In [None]:
%matplotlib inline
import numpy as np
import tensorflow as tf
import matplotlib.pyplot as plt
from scipy.optimize import minimize
import seaborn as sb
import time

#
# To run this code:
# Make sure you have the ml virtualenvironment built and you are working on it.
# Start the jupyter notebook within the virtualenv:
# > workon ml; ipython notebook
#

# Dark style to be visualized easier
sb.set_style("darkgrid")

## Overview
This notebook walks through an example of building a logistic regression classifier.

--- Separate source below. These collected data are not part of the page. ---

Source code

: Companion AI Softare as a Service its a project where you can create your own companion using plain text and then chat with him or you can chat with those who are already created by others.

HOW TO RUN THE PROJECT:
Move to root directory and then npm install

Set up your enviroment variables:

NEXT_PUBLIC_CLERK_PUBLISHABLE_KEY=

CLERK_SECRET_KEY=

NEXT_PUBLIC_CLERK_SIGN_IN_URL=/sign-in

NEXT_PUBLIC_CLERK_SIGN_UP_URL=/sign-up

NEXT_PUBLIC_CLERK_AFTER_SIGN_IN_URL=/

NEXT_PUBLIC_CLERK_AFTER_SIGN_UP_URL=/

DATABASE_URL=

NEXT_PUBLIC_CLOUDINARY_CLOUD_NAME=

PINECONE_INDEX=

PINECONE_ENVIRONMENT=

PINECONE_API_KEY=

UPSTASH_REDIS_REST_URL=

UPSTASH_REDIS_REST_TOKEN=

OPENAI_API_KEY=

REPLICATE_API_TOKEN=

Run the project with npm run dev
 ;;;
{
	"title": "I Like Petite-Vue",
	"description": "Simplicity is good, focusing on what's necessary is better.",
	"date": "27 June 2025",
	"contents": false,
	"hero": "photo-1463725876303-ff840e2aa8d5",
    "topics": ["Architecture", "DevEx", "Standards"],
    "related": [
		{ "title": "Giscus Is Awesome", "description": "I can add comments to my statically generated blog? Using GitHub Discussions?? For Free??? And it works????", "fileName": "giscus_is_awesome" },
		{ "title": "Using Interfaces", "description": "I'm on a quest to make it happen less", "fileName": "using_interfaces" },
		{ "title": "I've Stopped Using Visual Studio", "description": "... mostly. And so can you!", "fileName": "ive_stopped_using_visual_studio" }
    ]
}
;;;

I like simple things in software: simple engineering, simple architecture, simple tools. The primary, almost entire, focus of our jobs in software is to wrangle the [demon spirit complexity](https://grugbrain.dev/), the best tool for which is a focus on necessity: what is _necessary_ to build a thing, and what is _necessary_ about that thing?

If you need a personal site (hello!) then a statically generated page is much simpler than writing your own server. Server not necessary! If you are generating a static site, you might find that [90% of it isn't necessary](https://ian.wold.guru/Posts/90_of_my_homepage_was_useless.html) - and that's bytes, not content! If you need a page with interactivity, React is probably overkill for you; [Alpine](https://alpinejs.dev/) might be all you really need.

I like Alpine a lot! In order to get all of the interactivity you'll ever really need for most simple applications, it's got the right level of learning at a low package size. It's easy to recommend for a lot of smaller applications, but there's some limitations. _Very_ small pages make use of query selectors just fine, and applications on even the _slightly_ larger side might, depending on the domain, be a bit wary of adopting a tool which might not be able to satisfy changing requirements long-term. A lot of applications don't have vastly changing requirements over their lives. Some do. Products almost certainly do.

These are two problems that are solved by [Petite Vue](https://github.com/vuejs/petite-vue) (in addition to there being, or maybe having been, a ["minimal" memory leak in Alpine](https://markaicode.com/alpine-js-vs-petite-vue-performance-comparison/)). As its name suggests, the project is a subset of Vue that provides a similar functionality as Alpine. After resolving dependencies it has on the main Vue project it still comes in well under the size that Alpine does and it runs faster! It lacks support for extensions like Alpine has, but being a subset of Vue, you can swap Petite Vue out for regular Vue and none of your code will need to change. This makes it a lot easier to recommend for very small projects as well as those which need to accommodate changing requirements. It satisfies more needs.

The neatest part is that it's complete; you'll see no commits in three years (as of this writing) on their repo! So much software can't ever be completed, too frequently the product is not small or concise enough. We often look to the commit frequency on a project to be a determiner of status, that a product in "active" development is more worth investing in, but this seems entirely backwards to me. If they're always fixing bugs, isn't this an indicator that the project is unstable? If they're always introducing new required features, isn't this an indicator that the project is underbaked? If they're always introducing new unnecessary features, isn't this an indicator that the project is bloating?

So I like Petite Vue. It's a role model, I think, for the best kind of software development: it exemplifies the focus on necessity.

We walk through the specification of the model, how we get the loss function, and provide two methods for optimizing (one we build ourselves, and another using a standard package).

### Background
Logistic regression is defined as follows:

$$p(x) = \frac{1}{1 + exp(\sum_j \beta_j x_j)}$$

$x$ is the input feature vector we'd like to classify.

$\beta$ is a vector of weights, these are the model parameters we will learn from our training data.

$p(x)$ is the resulting probability of $x$ belonging to the positive class.

**Note**: While it is possible to extend logistic regression to perform multi-class classification, this tutorial focused only on the 2 class problem for clarity.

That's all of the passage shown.